Combien de personnes ont réellement quitté X : les chiffres du grand départ

Combien de personnes ont réellement quitté X : les chiffres du grand départ

Alors que certains utilisateurs fuient X, des alternatives comme Bluesky et Threads gagnent en popularité. Le départ massif d’utilisateurs, appelé à se répéter, soulève des questions sur l’avenir de la plateforme d’Elon Musk. Quels défis ces nouvelles venues doivent-elles relever pour s’imposer durablement dans un paysage social instable ?

Le deuxième exode de X, le réseau social d’Elon Musk

Précisément, il s’agit du deuxième exode de X, la plateforme sociale d’Elon Musk. Le premier avait débuté en novembre 2022, lorsque le milliardaire avait acquis la plateforme. Malgré les départs liés à des raisons politiques, X avait résisté, conservant sa place parmi les applications d’actualités les plus téléchargées. Cependant, les utilisateurs ont dû supporter des contenus violents, des mèmes offensants, de la désinformation sur la guerre en Ukraine, puis sur le conflit à Gaza, ainsi que des publications provocatrices de Musk, omniprésentes. Puis viennent les élections américaines : Musk s’engage ouvertement en faveur du Parti républicain, utilisant X comme une machine de propagande. Après la victoire de Trump, Musk est nommé à la tête du Département de l’efficacité gouvernementale. Le lendemain des élections, 115 414 utilisateurs désactivent leur compte sur X.
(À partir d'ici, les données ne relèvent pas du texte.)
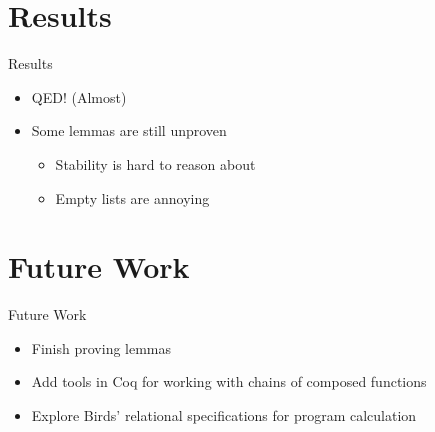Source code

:\documentclass{beamer}
\begin{document}
  \section{Results}
  \begin{frame}{Results}
    \begin{itemize}
    \item QED! (Almost)
    \item Some lemmas are still unproven
      \begin{itemize}
      \item Stability is hard to reason about
      \item Empty lists are annoying
      \end{itemize}
    \end{itemize}
  \end{frame}

  \section{Future Work}
  \begin{frame}{Future Work}
    \begin{itemize}
      \item Finish proving lemmas
      \item Add tools in Coq for working with chains of composed functions
      \item Explore Birds' relational specifications for program calculation
    \end{itemize}
  \end{frame}
\end{document}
Une longue liste de départs

De nombreuses personnalités, parmi lesquelles des politiques, des médias, des chanteurs, des acteurs, des réalisateurs, des journalistes et des artistes, choisissent de quitter X. Ces départs, considérés comme un acte politique, dénoncent la manipulation des plateformes sociales. Les utilisateurs qui quittent X se tournent vers deux alternatives : Threads et Bluesky. Ces deux plateformes ont enregistré un pic d’inscriptions après les élections américaines et occupent désormais les deux premières places des applications gratuites les plus téléchargées aux États-Unis.

Le déclin de X

Malgré cet exode massif, il est encore trop tôt pour proclamer la fin de X, comme l’avait déjà démontré le premier exode en 2022. Si X ne deviendra probablement pas « l’application universelle » promise par Musk, elle pourrait demeurer un bastion pour les conspirations d’extrême droite, la propagande et les mèmes de mauvais goût.

Des chiffres alarmants

X n’a pas communiqué de données précises sur cet exode. Selon l’entreprise, elle aurait enregistré 942 millions de publications en une semaine, un record historique. Cependant, Similarweb révèle que le 6 novembre, 115 414 comptes ont été désactivés, marquant « le taux d’abandon le plus élevé depuis l’acquisition par Musk ». Le même jour, les recherches sur Google pour « supprimer X » ont augmenté de 150 % et continuent de croître.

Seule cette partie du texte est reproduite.